Is there an optimizer in keras based on precision

2020-02-11 02:55发布

问题:

I am developping a segmentation neural network with only two classes, 0 and 1 (0 is the background and 1 the object that I want to find on the image). On each image, there are about 80% of 1 and 20% of 0. As you can see, the dataset is unbalanced and it makes the results wrong. My accuracy is 85% and my loss is low, but that is only because my model is good at finding the background !

I would like to base the optimizer on another metric, like precision or recall which is more usefull in this case.
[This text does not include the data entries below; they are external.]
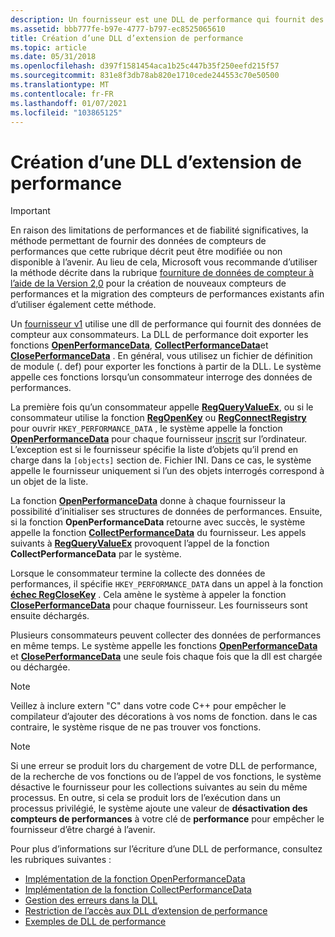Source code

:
 ```yaml
---
description: Un fournisseur est une DLL de performance qui fournit des données de compteur aux consommateurs.
ms.assetid: bbb777fe-b97e-4777-b797-ec8525065610
title: Création d’une DLL d’extension de performance
ms.topic: article
ms.date: 05/31/2018
ms.openlocfilehash: d397f1581454aca1b25c447b35f250eefd215f57
ms.sourcegitcommit: 831e8f3db78ab820e1710cede244553c70e50500
ms.translationtype: MT
ms.contentlocale: fr-FR
ms.lasthandoff: 01/07/2021
ms.locfileid: "103865125"
---
```

# <a name="creating-a-performance-extension-dll"></a>Création d’une DLL d’extension de performance

> [!IMPORTANT]
> En raison des limitations de performances et de fiabilité significatives, la méthode permettant de fournir des données de compteurs de performances que cette rubrique décrit peut être modifiée ou non disponible à l’avenir. Au lieu de cela, Microsoft vous recommande d’utiliser la méthode décrite dans la rubrique [fourniture de données de compteur à l’aide de la Version 2,0](providing-counter-data-using-version-2-0.md) pour la création de nouveaux compteurs de performances et la migration des compteurs de performances existants afin d’utiliser également cette méthode.

Un [fournisseur v1](providing-counter-data.md) utilise une dll de performance qui fournit des données de compteur aux consommateurs. La DLL de performance doit exporter les fonctions [**OpenPerformanceData**](/previous-versions/windows/desktop/legacy/aa372200(v=vs.85)), [**CollectPerformanceData**](/windows/win32/api/winperf/nc-winperf-pm_collect_proc)et [**ClosePerformanceData**](/windows/win32/api/winperf/nc-winperf-pm_close_proc) . En général, vous utilisez un fichier de définition de module (. def) pour exporter les fonctions à partir de la DLL. Le système appelle ces fonctions lorsqu’un consommateur interroge des données de performances.

La première fois qu’un consommateur appelle [**RegQueryValueEx**](/windows/desktop/api/winreg/nf-winreg-regqueryvalueexa), ou si le consommateur utilise la fonction [**RegOpenKey**](/windows/desktop/api/winreg/nf-winreg-regopenkeya) ou [**RegConnectRegistry**](/windows/desktop/api/winreg/nf-winreg-regconnectregistrya) pour ouvrir `HKEY_PERFORMANCE_DATA` , le système appelle la fonction [**OpenPerformanceData**](/previous-versions/windows/desktop/legacy/aa372200(v=vs.85)) pour chaque fournisseur [inscrit](adding-performance-counters.md) sur l’ordinateur. L’exception est si le fournisseur spécifie la liste d’objets qu’il prend en charge dans la `[objects]` section de. Fichier INI. Dans ce cas, le système appelle le fournisseur uniquement si l’un des objets interrogés correspond à un objet de la liste.

La fonction [**OpenPerformanceData**](/previous-versions/windows/desktop/legacy/aa372200(v=vs.85)) donne à chaque fournisseur la possibilité d’initialiser ses structures de données de performances. Ensuite, si la fonction **OpenPerformanceData** retourne avec succès, le système appelle la fonction [**CollectPerformanceData**](/windows/win32/api/winperf/nc-winperf-pm_collect_proc) du fournisseur. Les appels suivants à [**RegQueryValueEx**](/windows/desktop/api/winreg/nf-winreg-regqueryvalueexa) provoquent l’appel de la fonction **CollectPerformanceData** par le système.

Lorsque le consommateur termine la collecte des données de performances, il spécifie `HKEY_PERFORMANCE_DATA` dans un appel à la fonction [**échec RegCloseKey**](/windows/desktop/api/winreg/nf-winreg-regclosekey) . Cela amène le système à appeler la fonction [**ClosePerformanceData**](/windows/win32/api/winperf/nc-winperf-pm_close_proc) pour chaque fournisseur. Les fournisseurs sont ensuite déchargés.

Plusieurs consommateurs peuvent collecter des données de performances en même temps. Le système appelle les fonctions [**OpenPerformanceData**](/previous-versions/windows/desktop/legacy/aa372200(v=vs.85)) et [**ClosePerformanceData**](/windows/win32/api/winperf/nc-winperf-pm_close_proc) une seule fois chaque fois que la dll est chargée ou déchargée.

> [!Note]
> Veillez à inclure extern "C" dans votre code C++ pour empêcher le compilateur d’ajouter des décorations à vos noms de fonction. dans le cas contraire, le système risque de ne pas trouver vos fonctions.

> [!Note]
> Si une erreur se produit lors du chargement de votre DLL de performance, de la recherche de vos fonctions ou de l’appel de vos fonctions, le système désactive le fournisseur pour les collections suivantes au sein du même processus. En outre, si cela se produit lors de l’exécution dans un processus privilégié, le système ajoute une valeur de **désactivation des compteurs de performances** à votre clé de **performance** pour empêcher le fournisseur d’être chargé à l’avenir.

Pour plus d’informations sur l’écriture d’une DLL de performance, consultez les rubriques suivantes :

- [Implémentation de la fonction OpenPerformanceData](implementing-openperformancedata.md)
- [Implémentation de la fonction CollectPerformanceData](implementing-collectperformancedata.md)
- [Gestion des erreurs dans la DLL](error-handling-in-the-dll.md)
- [Restriction de l’accès aux DLL d’extension de performance](restricting-access-to-performance-extension--dlls.md)
- [Exemples de DLL de performance](performance-dll-samples.md)

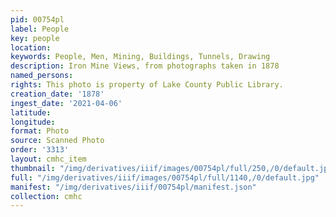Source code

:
 ```yaml
---
pid: 00754pl
label: People
key: people
location: 
keywords: People, Men, Mining, Buildings, Tunnels, Drawing
description: Iron Mine Views, from photographs taken in 1878
named_persons: 
rights: This photo is property of Lake County Public Library.
creation_date: '1878'
ingest_date: '2021-04-06'
latitude: 
longitude: 
format: Photo
source: Scanned Photo
order: '3313'
layout: cmhc_item
thumbnail: "/img/derivatives/iiif/images/00754pl/full/250,/0/default.jpg"
full: "/img/derivatives/iiif/images/00754pl/full/1140,/0/default.jpg"
manifest: "/img/derivatives/iiif/00754pl/manifest.json"
collection: cmhc
---
```

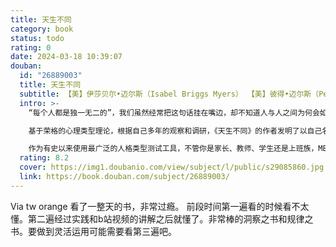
 ```yaml
---
title: 天生不同
category: book
status: todo
rating: 0
date: 2024-03-18 10:39:07
douban:
  id: "26889003"
  title: 天生不同
  subtitle: 【美】伊莎贝尔•迈尔斯（Isabel Briggs Myers） 【美】彼得•迈尔斯（Peter B. Myers） / 2016 / 人民邮电出版社
  intro: >-
    “每个人都是独一无二的”，我们虽然经常把这句话挂在嘴边，却不知道人与人之间为何会如此不同，这些不同又体现在哪里，因此，我们不但没有正确看待这些差异，利用它们弥补自身的缺陷，反而因之造成了诸多误解、膈膜和障碍。

    基于荣格的心理类型理论，根据自己多年的观察和调研，《天生不同》的作者发明了以自己名字命名的迈尔斯-布里格斯类型指数人格测试表（MBTI），系统地解释了人们的天资差异，描述了由外倾和内倾、感觉和直觉四种主导心理功能，与思维和情感、判断和感知等四种辅助心理功能组合在一起形成的十六种人格类型的特征，它们对个体产生的不同影响，以及在学习、工作和人际关系等领域的实际应用。

    作为有史以来使用最广泛的人格类型测试工具，不管你是家长、教师、学生还是上班族，MBTI都可以帮你评估自己的人格类型，了解自己与他人人格的优势和劣势，从而突破自我发展的瓶颈和人际之间的“性格壁垒”，增进彼此之间的理解，在互补的基础上最大化地实现个人和团队的潜能，成功地完成既定的目标。
  rating: 8.2
  cover: https://img1.doubanio.com/view/subject/l/public/s29085860.jpg
  link: https://book.douban.com/subject/26889003/
---
```


Via tw orange 看了一整天的书，非常过瘾。
前段时间第一遍看的时候看不太懂。第二遍经过实践和b站视频的讲解之后就懂了。非常棒的洞察之书和规律之书。要做到灵活运用可能需要看第三遍吧。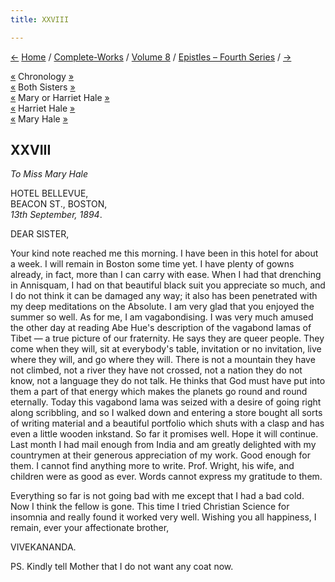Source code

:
 ```yaml
---
title: XXVIII

---
```

<div>

[←](027_leon.htm) [Home](../../../index.htm) /
[Complete-Works](../../complete_works.htm) / [Volume
8](../volume_8_contents.htm) / [Epistles – Fourth
Series](epistles_fourth_series_contents.htm)
/ [→](029_diwanji_saheb.htm)

  

[«](027_leon.htm) Chronology
[»](../../volume_9/letters_fifth_series/034_mother.htm)  
[«](025_sisters.htm) Both Sisters [»](042_babies.htm)  
[«](026_sister.htm) Mary or Harriet Hale [»](032_sister.htm)  
[«](025_sisters.htm) Harriet Hale [»](042_babies.htm)  
[«](026_sister.htm) Mary Hale [»](032_sister.htm)

## XXVIII

*To Miss Mary Hale*

HOTEL BELLEVUE,  
BEACON ST., BOSTON,  
*13th September, 1894*.

DEAR SISTER,

Your kind note reached me this morning. I have been in this hotel for
about a week. I will remain in Boston some time yet. I have plenty of
gowns already, in fact, more than I can carry with ease. When I had that
drenching in Annisquam, I had on that beautiful black suit you
appreciate so much, and I do not think it can be damaged any way; it
also has been penetrated with my deep meditations on the Absolute. I am
very glad that you enjoyed the summer so well. As for me, I am
vagabondising. I was very much amused the other day at reading Abe Hue's
description of the vagabond lamas of Tibet — a true picture of our
fraternity. He says they are queer people. They come when they will, sit
at everybody's table, invitation or no invitation, live where they will,
and go where they will. There is not a mountain they have not climbed,
not a river they have not crossed, not a nation they do not know, not a
language they do not talk. He thinks that God must have put into them a
part of that energy which makes the planets go round and round
eternally. Today this vagabond lama was seized with a desire of going
right along scribbling, and so I walked down and entering a store bought
all sorts of writing material and a beautiful portfolio which shuts with
a clasp and has even a little wooden inkstand. So far it promises well.
Hope it will continue. Last month I had mail enough from India and am
greatly delighted with my countrymen at their generous appreciation of
my work. Good enough for them. I cannot find anything more to write.
Prof. Wright, his wife, and children were as good as ever. Words cannot
express my gratitude to them.

Everything so far is not going bad with me except that I had a bad cold.
Now I think the fellow is gone. This time I tried Christian Science for
insomnia and really found it worked very well. Wishing you all
happiness, I remain, ever your affectionate brother, 

VIVEKANANDA.

  
PS. Kindly tell Mother that I do not want any coat now.

</div>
Does anyone know how to implement this ?

回答1:

as our comment were not clear enough, let me give you the code to track what you need. You don't use precision or recall to be optimize. You just track them as valid scores to get the best weights. Do not mix loss, optimizer, metrics and other. They are not meant for the same thing.

THRESHOLD = 0.5
def precision(y_true, y_pred, threshold_shift=0.5-THRESHOLD):

    # just in case 
    y_pred = K.clip(y_pred, 0, 1)

    # shifting the prediction threshold from .5 if needed
    y_pred_bin = K.round(y_pred + threshold_shift)

    tp = K.sum(K.round(y_true * y_pred_bin)) + K.epsilon()
    fp = K.sum(K.round(K.clip(y_pred_bin - y_true, 0, 1)))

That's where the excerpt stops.